▶ [DESCRIPTION OF THE TASK]:
Each record below should be output verbatim, without pictures.

---------- EXERCISE INPUT

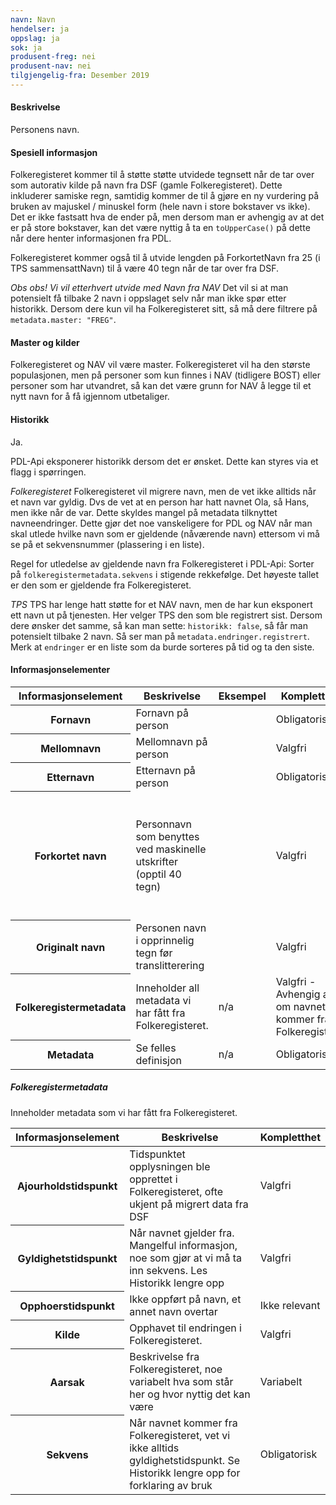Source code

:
 ```yaml
---
navn: Navn
hendelser: ja
oppslag: ja
sok: ja
produsent-freg: nei
produsent-nav: nei
tilgjengelig-fra: Desember 2019
---
```


#### Beskrivelse

Personens navn.

#### Spesiell informasjon

Folkeregisteret kommer til å støtte støtte utvidede tegnsett når de tar over som autorativ kilde på navn fra DSF (gamle Folkeregisteret).
Dette inkluderer samiske regn, samtidig kommer de til å gjøre en ny vurdering på bruken av majuskel / minuskel form (hele navn i store bokstaver vs ikke). Det er ikke fastsatt hva de ender på, 
men dersom man er avhengig av at det er på store bokstaver, kan det være nyttig å ta en `toUpperCase()` på dette når dere henter informasjonen fra PDL.

Folkeregisteret kommer også til å utvide lengden på ForkortetNavn fra 25 (i TPS sammensattNavn) til å være 40 tegn når de tar over fra DSF.

*Obs obs! Vi vil etterhvert utvide med Navn fra NAV*
Det vil si at man potensielt få tilbake 2 navn i oppslaget selv når man ikke spør etter historikk. Dersom dere kun vil ha Folkeregisteret sitt, så må dere filtrere på `metadata.master: "FREG"`. 

#### Master og kilder

Folkeregisteret og NAV vil være master.
Folkeregisteret vil ha den største populasjonen, men på personer som kun finnes i NAV (tidligere BOST) eller personer som har utvandret, så kan det være grunn for NAV å legge til et nytt navn for å få igjennom utbetaliger.

#### Historikk

Ja.

PDL-Api eksponerer historikk dersom det er ønsket. Dette kan styres via et flagg i spørringen.

*Folkeregisteret*
Folkeregisteret vil migrere navn, men de vet ikke alltids når et navn var gyldig. Dvs de vet at en person har hatt navnet Ola, så Hans, men ikke når de var. Dette skyldes mangel på metadata tilknyttet navneendringer.
Dette gjør det noe vanskeligere for PDL og NAV når man skal utlede hvilke navn som er gjeldende (nåværende navn) ettersom vi må se på et sekvensnummer (plassering i en liste).

Regel for utledelse av gjeldende navn fra Folkeregisteret i PDL-Api:
Sorter på `folkeregistermetadata.sekvens` i stigende rekkefølge. Det høyeste tallet er den som er gjeldende fra Folkeregisteret.

*TPS*
TPS har lenge hatt støtte for et NAV navn, men de har kun eksponert ett navn ut på tjenesten. Her velger TPS den som ble registrert sist.
Dersom dere ønsker det samme, så kan man sette: `historikk: false`, så får man potensielt tilbake 2 navn. Så ser man på `metadata.endringer.registrert`. Merk at `endringer` er en liste som da burde sorteres på tid og ta den siste. 

#### Informasjonselementer
<table class="table">
  <thead>
    <tr>
      <th>Informasjonselement</th>
      <th>Beskrivelse</th>
      <th>Eksempel</th>
      <th>Kompletthet</th>
      <th>Kvalitet</th>
    </tr>
  </thead>
  
  <tbody>
    <tr>
      <th scope="row">Fornavn</th>
      <td>Fornavn på person</td>
      <td></td>
      <td>Obligatorisk</td>
      <td>God</td>
    </tr>
    <tr>
      <th scope="row">Mellomnavn</th>
      <td>Mellomnavn på person</td>
      <td></td>
      <td>Valgfri</td>
      <td>God</td>
    </tr>
    <tr>
      <th scope="row">Etternavn</th>
      <td>Etternavn på person</td>
      <td></td>
      <td>Obligatorisk</td>
      <td>God</td>
    </tr>
    <tr>
      <th scope="row">Forkortet navn</th>
      <td>Personnavn som benyttes ved maskinelle utskrifter (opptil 40 tegn)</td>
      <td></td>
      <td>Valgfri</td>
      <td>Ulik kvalitet: uklar når feltet er fylt ut for de med under 40 tegn, samt vilkårlig rekkefølge</td>
    </tr>
    <tr>
      <th scope="row">Originalt navn</th>
      <td>Personen navn i opprinnelig tegn før translitterering</td>
      <td></td>
      <td>Valgfri</td>
      <td>Ukjent, ny opplysning</td>
    </tr>
    <tr>
      <th scope="row">Folkeregistermetadata</th>
      <td>Inneholder all metadata vi har fått fra Folkeregisteret.</td>
      <td>n/a</td>
      <td>Valgfri - Avhengig av om navnet kommer fra Folkeregisteret</td>
      <td>God</td>
    </tr>
    <tr>
      <th scope="row">Metadata</th>
      <td>Se felles definisjon</td>
      <td>n/a</td>
      <td>Obligatorisk</td>
      <td>God</td>
    </tr>
  </tbody>
</table>


##### Folkeregistermetadata

Inneholder metadata som vi har fått fra Folkeregisteret.

<table class="table">
  <thead>
    <tr>
      <th>Informasjonselement</th>
      <th>Beskrivelse</th>
      <th>Kompletthet</th>
    </tr>
  </thead>
  
  <tbody>
    <tr>
      <th scope="row">Ajourholdstidspunkt</th>
      <td>Tidspunktet opplysningen ble opprettet i Folkeregisteret, ofte ukjent på migrert data fra DSF</td>
      <td>Valgfri</td>
    </tr>
    <tr>
      <th scope="row">Gyldighetstidspunkt</th>
      <td>Når navnet gjelder fra. Mangelful informasjon, noe som gjør at vi må ta inn sekvens. Les Historikk lengre opp</td>
      <td>Valgfri</td>
    </tr>
    <tr>
      <th scope="row">Opphoerstidspunkt</th>
      <td>Ikke oppført på navn, et annet navn overtar</td>
      <td>Ikke relevant</td>
    </tr>
    <tr>
      <th scope="row">Kilde</th>
      <td>Opphavet til endringen i Folkeregisteret.</td>
      <td>Valgfri</td>
    </tr>
    <tr>
      <th scope="row">Aarsak</th>
      <td>Beskrivelse fra Folkeregisteret, noe variabelt hva som står her og hvor nyttig det kan være</td>
      <td>Variabelt</td>
    </tr>
    <tr>
      <th scope="row">Sekvens</th>
      <td>Når navnet kommer fra Folkeregisteret, vet vi ikke alltids gyldighetstidspunkt. Se Historikk lengre opp for forklaring av bruk</td>
      <td>Obligatorisk</td>
    </tr>
    </tbody>
</table>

--------------------

▶ [RESULT]:
Source code

:
 ```yaml
---
navn: Navn
hendelser: ja
oppslag: ja
sok: ja
produsent-freg: nei
produsent-nav: nei
tilgjengelig-fra: Desember 2019
---
```


#### Beskrivelse

Personens navn.

#### Spesiell informasjon

Folkeregisteret kommer til å støtte støtte utvidede tegnsett når de tar over som autorativ kilde på navn fra DSF (gamle Folkeregisteret).
Dette inkluderer samiske regn, samtidig kommer de til å gjøre en ny vurdering på bruken av majuskel / minuskel form (hele navn i store bokstaver vs ikke). Det er ikke fastsatt hva de ender på, 
men dersom man er avhengig av at det er på store bokstaver, kan det være nyttig å ta en `toUpperCase()` på dette når dere henter informasjonen fra PDL.

Folkeregisteret kommer også til å utvide lengden på ForkortetNavn fra 25 (i TPS sammensattNavn) til å være 40 tegn når de tar over fra DSF.

*Obs obs! Vi vil etterhvert utvide med Navn fra NAV*
Det vil si at man potensielt få tilbake 2 navn i oppslaget selv når man ikke spør etter historikk. Dersom dere kun vil ha Folkeregisteret sitt, så må dere filtrere på `metadata.master: "FREG"`. 

#### Master og kilder

Folkeregisteret og NAV vil være master.
Folkeregisteret vil ha den største populasjonen, men på personer som kun finnes i NAV (tidligere BOST) eller personer som har utvandret, så kan det være grunn for NAV å legge til et nytt navn for å få igjennom utbetaliger.

#### Historikk

Ja.

PDL-Api eksponerer historikk dersom det er ønsket. Dette kan styres via et flagg i spørringen.

*Folkeregisteret*
Folkeregisteret vil migrere navn, men de vet ikke alltids når et navn var gyldig. Dvs de vet at en person har hatt navnet Ola, så Hans, men ikke når de var. Dette skyldes mangel på metadata tilknyttet navneendringer.
Dette gjør det noe vanskeligere for PDL og NAV når man skal utlede hvilke navn som er gjeldende (nåværende navn) ettersom vi må se på et sekvensnummer (plassering i en liste).

Regel for utledelse av gjeldende navn fra Folkeregisteret i PDL-Api:
Sorter på `folkeregistermetadata.sekvens` i stigende rekkefølge. Det høyeste tallet er den som er gjeldende fra Folkeregisteret.

*TPS*
TPS har lenge hatt støtte for et NAV navn, men de har kun eksponert ett navn ut på tjenesten. Her velger TPS den som ble registrert sist.
Dersom dere ønsker det samme, så kan man sette: `historikk: false`, så får man potensielt tilbake 2 navn. Så ser man på `metadata.endringer.registrert`. Merk at `endringer` er en liste som da burde sorteres på tid og ta den siste. 

#### Informasjonselementer
<table class="table">
  <thead>
    <tr>
      <th>Informasjonselement</th>
      <th>Beskrivelse</th>
      <th>Eksempel</th>
      <th>Kompletthet</th>
      <th>Kvalitet</th>
    </tr>
  </thead>
  
  <tbody>
    <tr>
      <th scope="row">Fornavn</th>
      <td>Fornavn på person</td>
      <td></td>
      <td>Obligatorisk</td>
      <td>God</td>
    </tr>
    <tr>
      <th scope="row">Mellomnavn</th>
      <td>Mellomnavn på person</td>
      <td></td>
      <td>Valgfri</td>
      <td>God</td>
    </tr>
    <tr>
      <th scope="row">Etternavn</th>
      <td>Etternavn på person</td>
      <td></td>
      <td>Obligatorisk</td>
      <td>God</td>
    </tr>
    <tr>
      <th scope="row">Forkortet navn</th>
      <td>Personnavn som benyttes ved maskinelle utskrifter (opptil 40 tegn)</td>
      <td></td>
      <td>Valgfri</td>
      <td>Ulik kvalitet: uklar når feltet er fylt ut for de med under 40 tegn, samt vilkårlig rekkefølge</td>
    </tr>
    <tr>
      <th scope="row">Originalt navn</th>
      <td>Personen navn i opprinnelig tegn før translitterering</td>
      <td></td>
      <td>Valgfri</td>
      <td>Ukjent, ny opplysning</td>
    </tr>
    <tr>
      <th scope="row">Folkeregistermetadata</th>
      <td>Inneholder all metadata vi har fått fra Folkeregisteret.</td>
      <td>n/a</td>
      <td>Valgfri - Avhengig av om navnet kommer fra Folkeregisteret</td>
      <td>God</td>
    </tr>
    <tr>
      <th scope="row">Metadata</th>
      <td>Se felles definisjon</td>
      <td>n/a</td>
      <td>Obligatorisk</td>
      <td>God</td>
    </tr>
  </tbody>
</table>


##### Folkeregistermetadata

Inneholder metadata som vi har fått fra Folkeregisteret.

<table class="table">
  <thead>
    <tr>
      <th>Informasjonselement</th>
      <th>Beskrivelse</th>
      <th>Kompletthet</th>
    </tr>
  </thead>
  
  <tbody>
    <tr>
      <th scope="row">Ajourholdstidspunkt</th>
      <td>Tidspunktet opplysningen ble opprettet i Folkeregisteret, ofte ukjent på migrert data fra DSF</td>
      <td>Valgfri</td>
    </tr>
    <tr>
      <th scope="row">Gyldighetstidspunkt</th>
      <td>Når navnet gjelder fra. Mangelful informasjon, noe som gjør at vi må ta inn sekvens. Les Historikk lengre opp</td>
      <td>Valgfri</td>
    </tr>
    <tr>
      <th scope="row">Opphoerstidspunkt</th>
      <td>Ikke oppført på navn, et annet navn overtar</td>
      <td>Ikke relevant</td>
    </tr>
    <tr>
      <th scope="row">Kilde</th>
      <td>Opphavet til endringen i Folkeregisteret.</td>
      <td>Valgfri</td>
    </tr>
    <tr>
      <th scope="row">Aarsak</th>
      <td>Beskrivelse fra Folkeregisteret, noe variabelt hva som står her og hvor nyttig det kan være</td>
      <td>Variabelt</td>
    </tr>
    <tr>
      <th scope="row">Sekvens</th>
      <td>Når navnet kommer fra Folkeregisteret, vet vi ikke alltids gyldighetstidspunkt. Se Historikk lengre opp for forklaring av bruk</td>
      <td>Obligatorisk</td>
    </tr>
    </tbody>
</table>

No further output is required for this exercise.